Document Type

Article

Publication Date

2008

Abstract

This paper, part of a symposium on the legal profession, focuses on the lawyers – some civilian and some military – who represent detainees at Guantánamo Bay. These include civilian counsel representing Guantánamo prisoners in habeas proceedings, as well as civilian and military defense counsel for those facing trial before military commissions. Using published sources as well as interviews with some of the lawyers, the paper examines the tactics by which the U.S. government has tried to disrupt the effective representation of Guantánamo detainees. In the case of habeas lawyers, whose very presence at Guantánamo is unwelcome by the government, these tactics include efforts to sow dislike or mistrust of the lawyers among their clients, efforts to make the lawyers appear powerless in the eyes of their clients, and persistent petty harassments in the mechanics of access.
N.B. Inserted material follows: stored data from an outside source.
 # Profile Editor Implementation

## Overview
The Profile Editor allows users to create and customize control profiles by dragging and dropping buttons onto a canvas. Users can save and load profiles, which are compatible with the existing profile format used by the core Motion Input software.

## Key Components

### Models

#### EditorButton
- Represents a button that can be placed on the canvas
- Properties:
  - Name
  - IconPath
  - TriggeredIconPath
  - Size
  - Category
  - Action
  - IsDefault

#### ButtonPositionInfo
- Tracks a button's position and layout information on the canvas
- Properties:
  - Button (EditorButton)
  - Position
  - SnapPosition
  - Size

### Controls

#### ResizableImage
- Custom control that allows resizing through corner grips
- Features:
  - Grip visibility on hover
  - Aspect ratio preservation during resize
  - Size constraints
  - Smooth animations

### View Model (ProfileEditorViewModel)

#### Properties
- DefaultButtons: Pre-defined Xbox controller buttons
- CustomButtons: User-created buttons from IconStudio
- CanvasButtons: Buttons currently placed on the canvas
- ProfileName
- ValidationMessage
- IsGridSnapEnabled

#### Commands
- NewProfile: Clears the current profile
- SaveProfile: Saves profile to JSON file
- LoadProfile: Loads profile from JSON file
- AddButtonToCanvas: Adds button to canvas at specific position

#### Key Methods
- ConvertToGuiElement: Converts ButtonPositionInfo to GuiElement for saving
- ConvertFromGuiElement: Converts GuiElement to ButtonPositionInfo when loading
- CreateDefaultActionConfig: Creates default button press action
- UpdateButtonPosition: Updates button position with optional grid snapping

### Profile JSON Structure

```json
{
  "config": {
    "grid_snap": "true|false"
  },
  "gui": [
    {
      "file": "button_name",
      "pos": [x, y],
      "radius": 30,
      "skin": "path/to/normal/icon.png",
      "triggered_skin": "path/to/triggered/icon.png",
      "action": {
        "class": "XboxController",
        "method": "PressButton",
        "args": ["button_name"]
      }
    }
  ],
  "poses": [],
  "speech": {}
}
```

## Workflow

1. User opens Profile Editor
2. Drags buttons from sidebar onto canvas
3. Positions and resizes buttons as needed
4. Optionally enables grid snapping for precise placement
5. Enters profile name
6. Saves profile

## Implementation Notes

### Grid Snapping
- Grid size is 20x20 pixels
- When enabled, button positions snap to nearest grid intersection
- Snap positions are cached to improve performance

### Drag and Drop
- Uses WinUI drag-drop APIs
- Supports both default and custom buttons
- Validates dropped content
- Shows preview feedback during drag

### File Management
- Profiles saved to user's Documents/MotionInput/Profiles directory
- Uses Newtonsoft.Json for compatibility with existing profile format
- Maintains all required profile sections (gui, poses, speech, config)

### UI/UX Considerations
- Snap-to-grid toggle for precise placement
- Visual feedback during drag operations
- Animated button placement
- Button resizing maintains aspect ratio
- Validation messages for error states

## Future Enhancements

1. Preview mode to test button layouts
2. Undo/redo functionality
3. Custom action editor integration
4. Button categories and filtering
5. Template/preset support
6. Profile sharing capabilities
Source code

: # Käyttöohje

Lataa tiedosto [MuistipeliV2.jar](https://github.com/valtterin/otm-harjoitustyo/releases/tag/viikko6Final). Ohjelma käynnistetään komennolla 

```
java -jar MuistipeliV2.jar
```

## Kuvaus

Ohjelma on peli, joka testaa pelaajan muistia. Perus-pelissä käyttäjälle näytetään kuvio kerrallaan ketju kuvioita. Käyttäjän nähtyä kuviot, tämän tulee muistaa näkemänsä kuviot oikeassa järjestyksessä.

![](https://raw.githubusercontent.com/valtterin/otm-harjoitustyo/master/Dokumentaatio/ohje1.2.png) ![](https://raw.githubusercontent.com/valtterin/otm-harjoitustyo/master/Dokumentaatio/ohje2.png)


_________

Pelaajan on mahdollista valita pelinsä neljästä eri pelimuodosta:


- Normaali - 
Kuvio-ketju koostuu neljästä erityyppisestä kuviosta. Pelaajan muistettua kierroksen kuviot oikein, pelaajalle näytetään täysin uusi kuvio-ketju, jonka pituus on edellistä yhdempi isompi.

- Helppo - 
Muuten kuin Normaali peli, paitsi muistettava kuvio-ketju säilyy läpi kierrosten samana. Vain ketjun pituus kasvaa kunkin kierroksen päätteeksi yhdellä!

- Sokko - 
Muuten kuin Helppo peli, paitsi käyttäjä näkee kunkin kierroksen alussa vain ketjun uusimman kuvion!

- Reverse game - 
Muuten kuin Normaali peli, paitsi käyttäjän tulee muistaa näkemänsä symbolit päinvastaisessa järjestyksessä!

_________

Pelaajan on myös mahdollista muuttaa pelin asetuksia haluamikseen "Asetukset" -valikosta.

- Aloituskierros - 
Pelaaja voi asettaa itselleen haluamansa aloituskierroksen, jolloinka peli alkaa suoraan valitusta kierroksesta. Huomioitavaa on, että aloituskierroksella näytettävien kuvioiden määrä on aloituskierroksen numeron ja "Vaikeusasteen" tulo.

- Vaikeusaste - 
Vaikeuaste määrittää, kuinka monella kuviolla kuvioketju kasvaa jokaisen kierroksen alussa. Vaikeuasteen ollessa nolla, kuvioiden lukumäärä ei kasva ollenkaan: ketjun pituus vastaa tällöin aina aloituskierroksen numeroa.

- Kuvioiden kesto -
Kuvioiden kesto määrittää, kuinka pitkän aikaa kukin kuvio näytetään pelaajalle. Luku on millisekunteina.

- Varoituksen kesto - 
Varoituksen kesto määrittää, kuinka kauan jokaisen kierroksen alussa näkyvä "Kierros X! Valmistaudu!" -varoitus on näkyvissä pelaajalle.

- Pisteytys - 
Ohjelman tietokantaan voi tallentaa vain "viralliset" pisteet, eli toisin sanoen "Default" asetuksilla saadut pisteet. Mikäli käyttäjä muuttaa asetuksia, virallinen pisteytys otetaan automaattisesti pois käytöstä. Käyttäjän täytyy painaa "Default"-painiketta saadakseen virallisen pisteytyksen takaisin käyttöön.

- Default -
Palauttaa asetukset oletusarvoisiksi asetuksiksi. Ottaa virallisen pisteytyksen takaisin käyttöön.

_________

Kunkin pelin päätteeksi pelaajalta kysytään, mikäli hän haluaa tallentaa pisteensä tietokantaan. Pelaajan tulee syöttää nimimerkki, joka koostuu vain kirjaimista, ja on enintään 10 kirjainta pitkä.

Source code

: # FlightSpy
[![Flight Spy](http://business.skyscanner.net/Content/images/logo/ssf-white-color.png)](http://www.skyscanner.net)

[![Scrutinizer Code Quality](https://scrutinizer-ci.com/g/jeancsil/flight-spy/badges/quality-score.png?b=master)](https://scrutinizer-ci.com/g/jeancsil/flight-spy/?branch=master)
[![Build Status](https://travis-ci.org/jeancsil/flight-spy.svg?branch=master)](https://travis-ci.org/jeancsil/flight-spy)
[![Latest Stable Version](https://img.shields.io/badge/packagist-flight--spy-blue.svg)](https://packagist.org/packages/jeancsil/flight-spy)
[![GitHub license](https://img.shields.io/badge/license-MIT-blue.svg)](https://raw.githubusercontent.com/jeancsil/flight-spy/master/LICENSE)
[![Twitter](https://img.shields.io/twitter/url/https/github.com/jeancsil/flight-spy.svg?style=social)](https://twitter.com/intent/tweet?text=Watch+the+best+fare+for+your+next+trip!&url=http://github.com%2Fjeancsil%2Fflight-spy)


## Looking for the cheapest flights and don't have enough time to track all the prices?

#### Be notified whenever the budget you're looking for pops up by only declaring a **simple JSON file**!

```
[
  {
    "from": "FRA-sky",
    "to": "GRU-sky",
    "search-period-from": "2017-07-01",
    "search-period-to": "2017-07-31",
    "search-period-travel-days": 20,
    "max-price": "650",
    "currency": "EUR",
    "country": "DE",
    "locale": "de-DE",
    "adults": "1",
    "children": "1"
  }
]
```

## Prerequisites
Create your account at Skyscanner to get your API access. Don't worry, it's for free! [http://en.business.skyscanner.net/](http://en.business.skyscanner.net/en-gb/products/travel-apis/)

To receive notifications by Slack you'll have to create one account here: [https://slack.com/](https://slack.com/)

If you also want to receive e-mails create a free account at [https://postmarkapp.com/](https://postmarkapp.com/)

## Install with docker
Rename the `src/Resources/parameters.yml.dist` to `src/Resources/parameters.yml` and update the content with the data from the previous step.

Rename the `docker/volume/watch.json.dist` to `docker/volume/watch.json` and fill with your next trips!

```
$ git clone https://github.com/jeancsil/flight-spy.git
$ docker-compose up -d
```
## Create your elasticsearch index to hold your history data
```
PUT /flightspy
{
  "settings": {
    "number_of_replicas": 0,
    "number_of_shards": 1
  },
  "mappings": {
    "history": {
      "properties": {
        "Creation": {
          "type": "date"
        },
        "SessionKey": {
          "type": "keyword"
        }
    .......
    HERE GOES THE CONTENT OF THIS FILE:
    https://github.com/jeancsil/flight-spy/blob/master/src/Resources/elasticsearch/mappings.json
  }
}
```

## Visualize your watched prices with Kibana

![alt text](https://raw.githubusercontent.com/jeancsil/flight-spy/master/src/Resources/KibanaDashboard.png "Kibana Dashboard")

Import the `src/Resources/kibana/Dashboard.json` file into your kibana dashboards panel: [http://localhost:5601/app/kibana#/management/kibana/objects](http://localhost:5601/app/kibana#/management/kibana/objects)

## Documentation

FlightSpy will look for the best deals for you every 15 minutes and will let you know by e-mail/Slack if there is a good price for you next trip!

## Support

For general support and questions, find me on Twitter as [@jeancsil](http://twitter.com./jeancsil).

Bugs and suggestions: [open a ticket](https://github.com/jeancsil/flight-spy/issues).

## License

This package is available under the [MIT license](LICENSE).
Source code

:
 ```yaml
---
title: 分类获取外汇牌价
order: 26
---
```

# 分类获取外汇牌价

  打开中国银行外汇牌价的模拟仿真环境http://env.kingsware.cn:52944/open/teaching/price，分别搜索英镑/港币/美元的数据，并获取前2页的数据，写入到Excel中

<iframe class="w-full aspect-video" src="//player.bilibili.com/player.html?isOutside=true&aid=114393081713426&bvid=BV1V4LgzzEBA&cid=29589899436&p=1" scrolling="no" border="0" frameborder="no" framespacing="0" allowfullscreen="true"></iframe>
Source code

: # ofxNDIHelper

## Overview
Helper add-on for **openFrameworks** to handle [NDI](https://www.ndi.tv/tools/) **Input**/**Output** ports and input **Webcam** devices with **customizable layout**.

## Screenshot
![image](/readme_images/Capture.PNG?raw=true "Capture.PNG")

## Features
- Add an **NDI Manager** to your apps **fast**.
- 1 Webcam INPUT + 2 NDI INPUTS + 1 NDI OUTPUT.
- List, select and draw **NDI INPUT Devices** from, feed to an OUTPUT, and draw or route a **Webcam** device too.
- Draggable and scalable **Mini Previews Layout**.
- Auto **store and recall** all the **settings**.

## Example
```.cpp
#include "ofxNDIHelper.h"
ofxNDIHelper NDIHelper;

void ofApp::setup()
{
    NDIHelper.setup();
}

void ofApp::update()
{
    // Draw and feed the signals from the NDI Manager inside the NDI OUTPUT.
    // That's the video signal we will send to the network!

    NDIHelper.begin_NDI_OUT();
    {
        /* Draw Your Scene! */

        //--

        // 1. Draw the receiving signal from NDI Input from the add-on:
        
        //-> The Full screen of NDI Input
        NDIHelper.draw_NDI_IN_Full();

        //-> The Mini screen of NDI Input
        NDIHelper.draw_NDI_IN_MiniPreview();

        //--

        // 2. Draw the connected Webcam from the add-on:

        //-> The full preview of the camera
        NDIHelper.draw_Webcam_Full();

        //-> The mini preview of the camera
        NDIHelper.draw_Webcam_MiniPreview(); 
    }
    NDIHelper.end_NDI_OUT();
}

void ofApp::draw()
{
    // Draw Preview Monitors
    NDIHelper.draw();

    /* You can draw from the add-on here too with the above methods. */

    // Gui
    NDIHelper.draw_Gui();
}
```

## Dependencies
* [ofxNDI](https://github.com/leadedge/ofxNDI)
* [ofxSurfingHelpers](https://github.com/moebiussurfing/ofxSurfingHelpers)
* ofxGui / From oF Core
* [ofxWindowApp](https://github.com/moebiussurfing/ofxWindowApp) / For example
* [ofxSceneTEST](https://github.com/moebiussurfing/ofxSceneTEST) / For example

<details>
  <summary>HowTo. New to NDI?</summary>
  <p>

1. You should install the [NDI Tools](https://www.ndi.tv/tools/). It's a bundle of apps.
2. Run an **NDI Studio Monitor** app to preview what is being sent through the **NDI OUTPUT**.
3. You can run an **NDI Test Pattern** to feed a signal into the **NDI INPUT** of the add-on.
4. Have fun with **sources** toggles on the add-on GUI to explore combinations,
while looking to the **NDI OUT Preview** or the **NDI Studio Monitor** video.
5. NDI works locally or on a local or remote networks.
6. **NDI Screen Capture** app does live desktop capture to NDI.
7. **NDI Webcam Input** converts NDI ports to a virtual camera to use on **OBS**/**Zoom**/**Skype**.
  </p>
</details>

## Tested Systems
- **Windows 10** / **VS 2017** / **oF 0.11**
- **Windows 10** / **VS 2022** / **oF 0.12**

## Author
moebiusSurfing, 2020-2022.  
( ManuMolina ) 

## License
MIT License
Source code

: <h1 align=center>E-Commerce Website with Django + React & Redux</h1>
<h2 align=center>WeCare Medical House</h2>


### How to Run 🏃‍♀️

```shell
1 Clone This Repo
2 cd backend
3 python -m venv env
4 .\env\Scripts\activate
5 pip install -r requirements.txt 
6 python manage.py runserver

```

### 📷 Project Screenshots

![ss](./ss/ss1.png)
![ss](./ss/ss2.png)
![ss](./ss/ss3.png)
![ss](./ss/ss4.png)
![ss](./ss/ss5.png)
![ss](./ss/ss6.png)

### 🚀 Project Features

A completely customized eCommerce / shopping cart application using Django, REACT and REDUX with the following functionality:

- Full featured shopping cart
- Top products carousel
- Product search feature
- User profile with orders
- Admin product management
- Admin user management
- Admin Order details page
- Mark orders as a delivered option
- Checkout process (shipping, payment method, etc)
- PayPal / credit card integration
In the case of military commission defense counsel, the government has created conditions of practice that violate long-standing ethical norms of the profession and pit military lawyers’ obligations as officers against their obligations as defenders. The conclusion offers two possible explanations of these efforts. One is the “lawfare theory,” widely accepted within the Bush Administration, according to which litigation efforts on behalf of those the government has labeled terrorists are really a form of war against the United States, to be responded to in kind. The second is the “torture coverup theory,” which speculates that many of these efforts are designed to suppress the emergence of evidence of detainee abuse.